→ Prompt
Using the material below, tally each line with the string "text" and report only the total.

→ Data provided

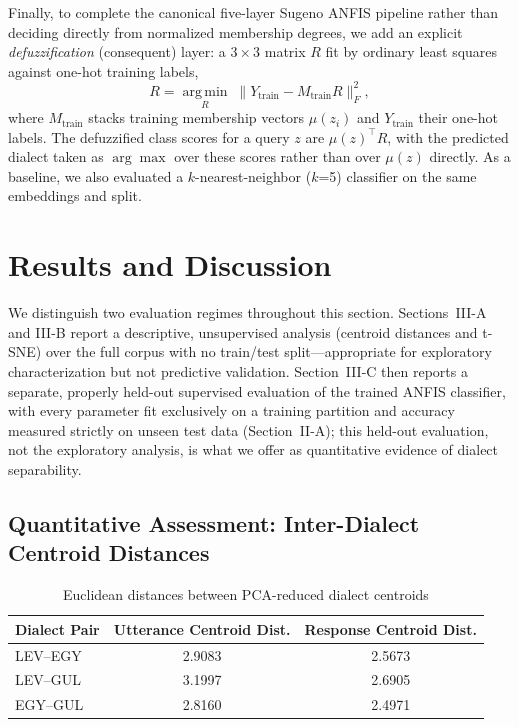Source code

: \documentclass[conference]{IEEEtran}
\begin{document}
Finally, to complete the canonical five-layer Sugeno ANFIS pipeline rather than deciding directly from normalized membership degrees, we add an explicit \emph{defuzzification} (consequent) layer: a $3\times3$ matrix $R$ fit by ordinary least squares against one-hot training labels,
\begin{equation}
R = \operatorname*{arg\,min}_{R} \; \lVert Y_{\text{train}} - M_{\text{train}} R \rVert_F^2,
\label{eq:defuzz}
\end{equation}
where $M_{\text{train}}$ stacks training membership vectors $\mu(z_i)$ and $Y_{\text{train}}$ their one-hot labels. The defuzzified class scores for a query $z$ are $\mu(z)^\top R$, with the predicted dialect taken as $\arg\max$ over these scores rather than over $\mu(z)$ directly. As a baseline, we also evaluated a $k$-nearest-neighbor ($k$=5) classifier on the same embeddings and split.

\section{Results and Discussion}
We distinguish two evaluation regimes throughout this section. Sections~III-A and III-B report a descriptive, unsupervised analysis (centroid distances and t-SNE) over the full corpus with no train/test split---appropriate for exploratory characterization but not predictive validation. Section~III-C then reports a separate, properly held-out supervised evaluation of the trained ANFIS classifier, with every parameter fit exclusively on a training partition and accuracy measured strictly on unseen test data (Section~II-A); this held-out evaluation, not the exploratory analysis, is what we offer as quantitative evidence of dialect separability.

\subsection{Quantitative Assessment: Inter-Dialect Centroid Distances}

\begin{table}[t]
\centering
\caption{Euclidean distances between PCA-reduced dialect centroids}
\label{tab:centroids}
\begin{tabular}{lcc}
\toprule
Dialect Pair & Utterance Centroid Dist. & Response Centroid Dist. \\
\midrule
LEV--EGY & 2.9083 & 2.5673 \\
LEV--GUL & 3.1997 & 2.6905 \\
EGY--GUL & 2.8160 & 2.4971 \\
\bottomrule
\end{tabular}
\end{table}
\end{document}
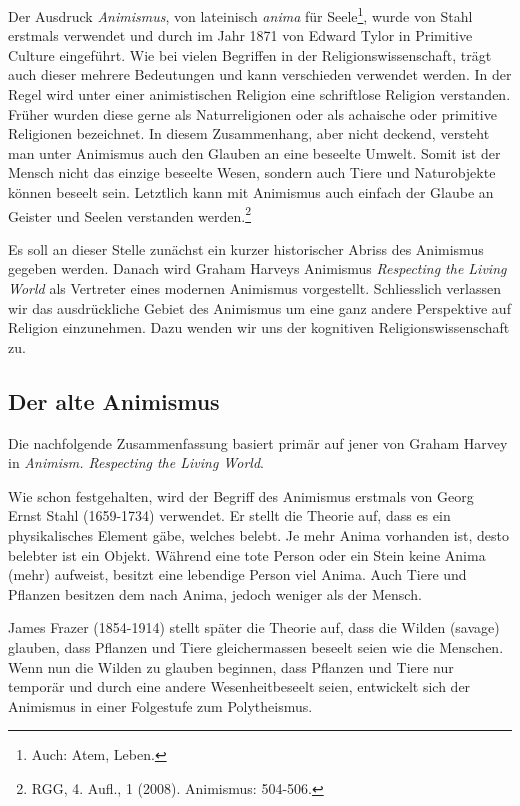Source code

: Der Ausdruck \emph{Animismus}, von lateinisch \emph{anima} für Seele\footnote{Auch: Atem, Leben.}, wurde von Stahl erstmals verwendet und durch im Jahr 1871 von Edward Tylor in Primitive Culture eingeführt. Wie bei vielen Begriffen in der Religionswissenschaft, trägt auch dieser mehrere Bedeutungen und kann verschieden verwendet werden. In der Regel wird unter einer animistischen Religion eine schriftlose Religion verstanden. Früher wurden diese gerne als Naturreligionen oder als achaische oder primitive Religionen bezeichnet. In diesem Zusammenhang, aber nicht deckend, versteht man unter Animismus auch den Glauben an eine beseelte Umwelt. Somit ist der Mensch nicht das einzige beseelte Wesen, sondern auch Tiere und Naturobjekte können beseelt sein. Letztlich kann mit Animismus auch einfach der Glaube an Geister und Seelen verstanden werden.\footnote{RGG, 4. Aufl., 1 (2008). Animismus: 504-506.}

Es soll an dieser Stelle zunächst ein kurzer historischer Abriss des Animismus gegeben werden. Danach wird Graham Harveys Animismus \emph{Respecting the Living World} als Vertreter eines modernen Animismus vorgestellt. Schliesslich verlassen wir das ausdrückliche Gebiet des Animismus um eine ganz andere Perspektive auf Religion einzunehmen. Dazu wenden wir uns der kognitiven Religionswissenschaft zu. 

\subsection{Der alte Animismus}
Die nachfolgende Zusammenfassung basiert primär auf jener von Graham Harvey in \emph{Animism. Respecting the Living World}. 

Wie schon festgehalten, wird der Begriff des Animismus erstmals von Georg Ernst Stahl (1659-1734) verwendet. Er stellt die Theorie auf, dass es ein physikalisches Element gäbe, welches belebt. Je mehr Anima vorhanden ist, desto belebter ist ein Objekt. Während eine tote Person oder ein Stein keine Anima (mehr) aufweist, besitzt eine lebendige Person viel Anima. Auch Tiere und Pflanzen besitzen dem nach Anima, jedoch weniger als der Mensch.

James Frazer (1854-1914) stellt später die Theorie auf, dass die Wilden (savage) glauben, dass Pflanzen und Tiere gleichermassen beseelt seien wie die Menschen. Wenn nun die Wilden zu glauben beginnen, dass Pflanzen und Tiere nur temporär und durch eine andere Wesenheitbeseelt seien, entwickelt sich der Animismus in einer Folgestufe zum Polytheismus.

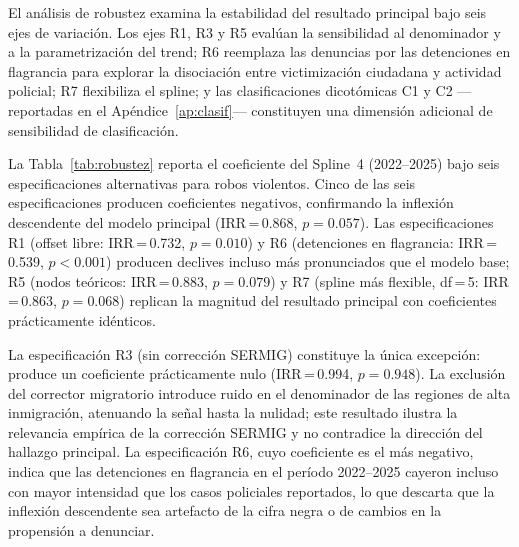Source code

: \documentclass[12pt,a4paper]{article}
\begin{document}
El an\'alisis de robustez examina la estabilidad del resultado principal bajo seis ejes de variaci\'on. Los ejes R1, R3 y R5 eval\'uan la sensibilidad al denominador y a la parametrizaci\'on del trend; R6 reemplaza las denuncias por las detenciones en flagrancia para explorar la disociaci\'on entre victimizaci\'on ciudadana y actividad policial; R7 flexibiliza el spline; y las clasificaciones dicot\'omicas C1 y C2 ---reportadas en el Ap\'endice~\ref{ap:clasif}--- constituyen una dimensi\'on adicional de sensibilidad de clasificaci\'on.

La Tabla~\ref{tab:robustez} reporta el coeficiente del Spline~4 (2022--2025) bajo seis
especificaciones alternativas para robos violentos. Cinco de las seis especificaciones
producen coeficientes negativos, confirmando la inflexi\'on descendente del modelo
principal (IRR\,=\,0.868, $p=0.057$). Las especificaciones R1 (offset libre:
IRR\,=\,0.732, $p=0.010$) y R6 (detenciones en flagrancia: IRR\,=\,0.539, $p<0.001$)
producen declives incluso m\'as pronunciados que el modelo base; R5 (nodos te\'oricos:
IRR\,=\,0.883, $p=0.079$) y R7 (spline m\'as flexible, df\,=\,5: IRR\,=\,0.863,
$p=0.068$) replican la magnitud del resultado principal con coeficientes pr\'acticamente
id\'enticos.

La especificaci\'on R3 (sin correcci\'on SERMIG) constituye la \'unica excepci\'on:
produce un coeficiente pr\'acticamente nulo (IRR\,=\,0.994, $p=0.948$). La exclusi\'on
del corrector migratorio introduce ruido en el denominador de las regiones de alta
inmigraci\'on, atenuando la se\~nal hasta la nulidad; este resultado ilustra la
relevancia emp\'irica de la correcci\'on SERMIG y no contradice la direcci\'on del
hallazgo principal. La especificaci\'on R6, cuyo coeficiente es el m\'as negativo,
indica que las detenciones en flagrancia en el per\'iodo 2022--2025 cayeron incluso
con mayor intensidad que los casos policiales reportados, lo que descarta que la
inflexi\'on descendente sea artefacto de la cifra negra o de cambios en la propensi\'on
a denunciar.
\end{document}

→ Finished exercise
2